* Given information
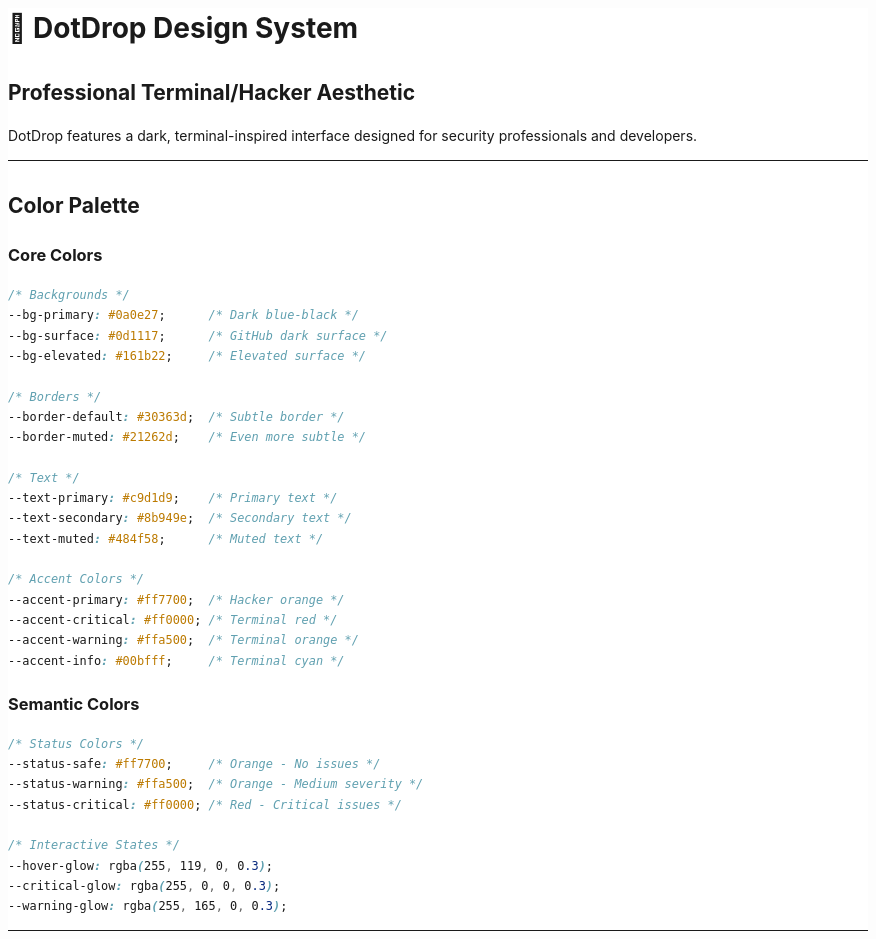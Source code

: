 # 🎨 DotDrop Design System

## Professional Terminal/Hacker Aesthetic

DotDrop features a dark, terminal-inspired interface designed for security professionals and developers.

---

## Color Palette

### Core Colors

```css
/* Backgrounds */
--bg-primary: #0a0e27;      /* Dark blue-black */
--bg-surface: #0d1117;      /* GitHub dark surface */
--bg-elevated: #161b22;     /* Elevated surface */

/* Borders */
--border-default: #30363d;  /* Subtle border */
--border-muted: #21262d;    /* Even more subtle */

/* Text */
--text-primary: #c9d1d9;    /* Primary text */
--text-secondary: #8b949e;  /* Secondary text */
--text-muted: #484f58;      /* Muted text */

/* Accent Colors */
--accent-primary: #ff7700;  /* Hacker orange */
--accent-critical: #ff0000; /* Terminal red */
--accent-warning: #ffa500;  /* Terminal orange */
--accent-info: #00bfff;     /* Terminal cyan */
```

### Semantic Colors

```css
/* Status Colors */
--status-safe: #ff7700;     /* Orange - No issues */
--status-warning: #ffa500;  /* Orange - Medium severity */
--status-critical: #ff0000; /* Red - Critical issues */

/* Interactive States */
--hover-glow: rgba(255, 119, 0, 0.3);
--critical-glow: rgba(255, 0, 0, 0.3);
--warning-glow: rgba(255, 165, 0, 0.3);
```

---
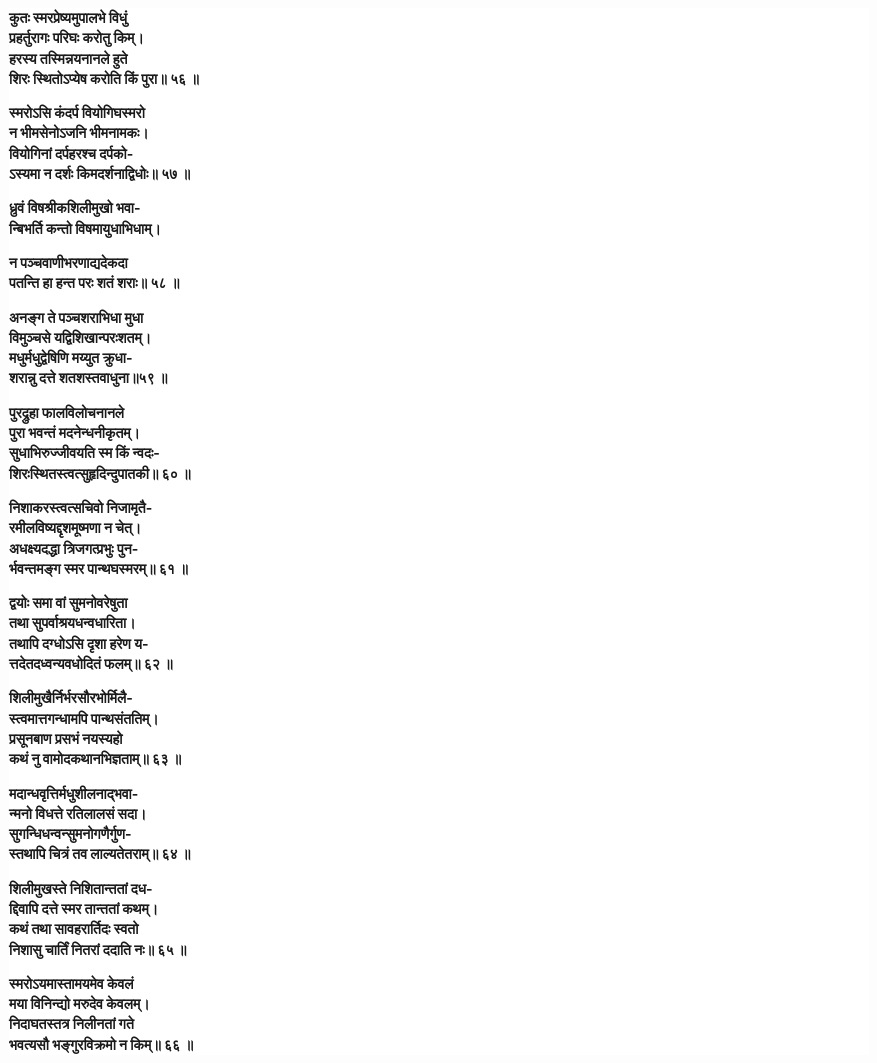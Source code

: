 **कुतः स्मरप्रेष्यमुपालभे विधुं  
प्रहर्तुरागः परिघः करोतु किम्।  
हरस्य तस्मिन्नयनानले हुते  
शिरः स्थितोऽप्येष करोति किं पुरा॥ ५६ ॥**

**स्मरोऽसि कंदर्प वियोगिघस्मरो  
न भीमसेनोऽजनि भीमनामकः।  
वियोगिनां दर्पहरश्च दर्पको-  
ऽस्यमा न दर्शः किमदर्शनाद्विधोः॥ ५७ ॥**

**ध्रुवं विषश्रीकशिलीमुखो भवा-  
न्बिभर्ति कन्तो विषमायुधाभिधाम्।**

**न पञ्चवाणीभरणाद्यदेकदा  
पतन्ति हा हन्त परः शतं शराः॥ ५८ ॥**

**अनङ्ग ते पञ्चशराभिधा मुधा  
विमुञ्चसे यद्विशिखान्परःशतम्।  
मधुर्मधुद्वेषिणि मय्युत क्रुधा-  
शरान्नु दत्ते शतशस्तवाधुना॥५९ ॥**

**पुरद्रुहा फालविलोचनानले  
पुरा भवन्तं मदनेन्धनीकृतम्।  
सुधाभिरुज्जीवयति स्म किं न्वदः-  
शिरःस्थितस्त्वत्सुहृदिन्दुपातकी॥ ६० ॥**

**निशाकरस्त्वत्सचिवो निजामृतै-  
रमीलविष्यद्दृशमूष्मणा न चेत्।  
अधक्ष्यदद्धा त्रिजगत्प्रभुः पुन-  
र्भवन्तमङ्ग स्मर पान्थघस्मरम्॥ ६१ ॥**

**द्वयोः समा वां सुमनोवरेषुता  
तथा सुपर्वाश्रयधन्वधारिता।  
तथापि दग्धोऽसि दृशा हरेण य-  
त्तदेतदध्वन्यवधोदितं फलम्॥ ६२ ॥**  

**शिलीमुखैर्निर्भरसौरभोर्मिलै-  
स्त्वमात्तगन्धामपि पान्थसंततिम्।  
प्रसूनबाण प्रसभं नयस्यहो  
कथं नु वामोदकथानभिज्ञताम्॥ ६३ ॥**

**मदान्धवृत्तिर्मधुशीलनाद्भवा-  
न्मनो विधत्ते रतिलालसं सदा।  
सुगन्धिधन्वन्सुमनोगणैर्गुण-  
स्तथापि चित्रं तव लाल्यतेतराम्॥ ६४ ॥**

**शिलीमुखस्ते निशितान्ततां दध-  
द्दिवापि दत्ते स्मर तान्ततां कथम्।  
कथं तथा सावहरार्तिदः स्वतो  
निशासु चार्तिं नितरां ददाति नः॥ ६५ ॥**

**स्मरोऽयमास्तामयमेव केवलं  
मया विनिन्द्यो मरुदेव केवलम्।  
निदाघतस्तत्र निलीनतां गते  
भवत्यसौ भङ्गुरविक्रमो न किम्॥ ६६ ॥**
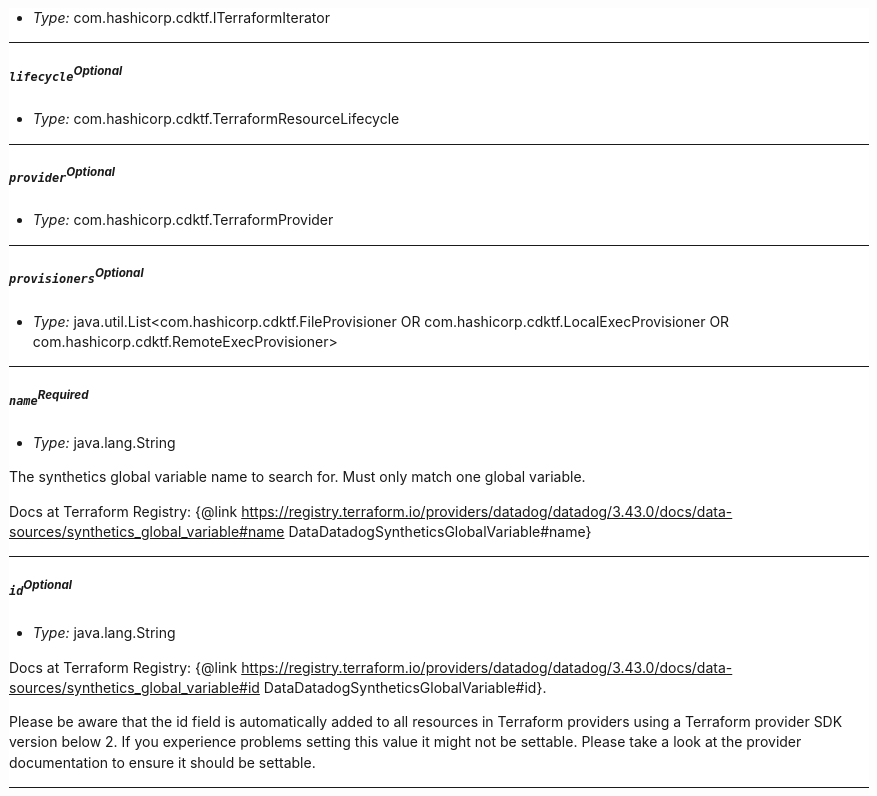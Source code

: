 - *Type:* com.hashicorp.cdktf.ITerraformIterator

---

##### `lifecycle`<sup>Optional</sup> <a name="lifecycle" id="@cdktf/provider-datadog.dataDatadogSyntheticsGlobalVariable.DataDatadogSyntheticsGlobalVariable.Initializer.parameter.lifecycle"></a>

- *Type:* com.hashicorp.cdktf.TerraformResourceLifecycle

---

##### `provider`<sup>Optional</sup> <a name="provider" id="@cdktf/provider-datadog.dataDatadogSyntheticsGlobalVariable.DataDatadogSyntheticsGlobalVariable.Initializer.parameter.provider"></a>

- *Type:* com.hashicorp.cdktf.TerraformProvider

---

##### `provisioners`<sup>Optional</sup> <a name="provisioners" id="@cdktf/provider-datadog.dataDatadogSyntheticsGlobalVariable.DataDatadogSyntheticsGlobalVariable.Initializer.parameter.provisioners"></a>

- *Type:* java.util.List<com.hashicorp.cdktf.FileProvisioner OR com.hashicorp.cdktf.LocalExecProvisioner OR com.hashicorp.cdktf.RemoteExecProvisioner>

---

##### `name`<sup>Required</sup> <a name="name" id="@cdktf/provider-datadog.dataDatadogSyntheticsGlobalVariable.DataDatadogSyntheticsGlobalVariable.Initializer.parameter.name"></a>

- *Type:* java.lang.String

The synthetics global variable name to search for. Must only match one global variable.

Docs at Terraform Registry: {@link https://registry.terraform.io/providers/datadog/datadog/3.43.0/docs/data-sources/synthetics_global_variable#name DataDatadogSyntheticsGlobalVariable#name}

---

##### `id`<sup>Optional</sup> <a name="id" id="@cdktf/provider-datadog.dataDatadogSyntheticsGlobalVariable.DataDatadogSyntheticsGlobalVariable.Initializer.parameter.id"></a>

- *Type:* java.lang.String

Docs at Terraform Registry: {@link https://registry.terraform.io/providers/datadog/datadog/3.43.0/docs/data-sources/synthetics_global_variable#id DataDatadogSyntheticsGlobalVariable#id}.

Please be aware that the id field is automatically added to all resources in Terraform providers using a Terraform provider SDK version below 2.
If you experience problems setting this value it might not be settable. Please take a look at the provider documentation to ensure it should be settable.

---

* What is expected
Filtering the entries above by the word "muted", copy each line that matches.

* Exercise result
--border-muted: #21262d;    /* Even more subtle */
--text-muted: #484f58;      /* Muted text */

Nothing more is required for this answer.